TASK:
Search the entries for the line containing "This project is". Repeat it, then every line after it, exactly through the final line.
::::
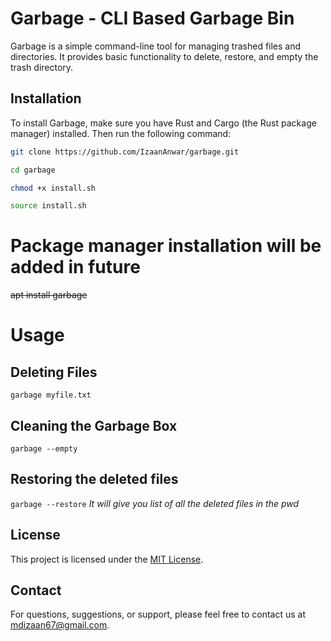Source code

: # Garbage - CLI Based Garbage Bin

Garbage is a simple command-line tool for managing trashed files and directories. It provides basic functionality to delete, restore, and empty the trash directory.

## Installation

To install Garbage, make sure you have Rust and Cargo (the Rust package manager) installed. Then run the following command:

```bash
git clone https://github.com/IzaanAnwar/garbage.git

cd garbage

chmod +x install.sh

source install.sh
```
# Package manager installation will be added in future
~~apt install garbage~~ 

# Usage

## Deleting Files 
`garbage myfile.txt`

## Cleaning the Garbage Box
`garbage --empty`

## Restoring the deleted files
`garbage --restore` 
*It will give you list of all the deleted files in the pwd*

## License

This project is licensed under the [MIT License](LICENSE).

## Contact

For questions, suggestions, or support, please feel free to contact us at mdizaan67@gmail.com.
::::
SOLUTION TO THE PROBLEM:
This project is licensed under the [MIT License](LICENSE).

## Contact

For questions, suggestions, or support, please feel free to contact us at mdizaan67@gmail.com.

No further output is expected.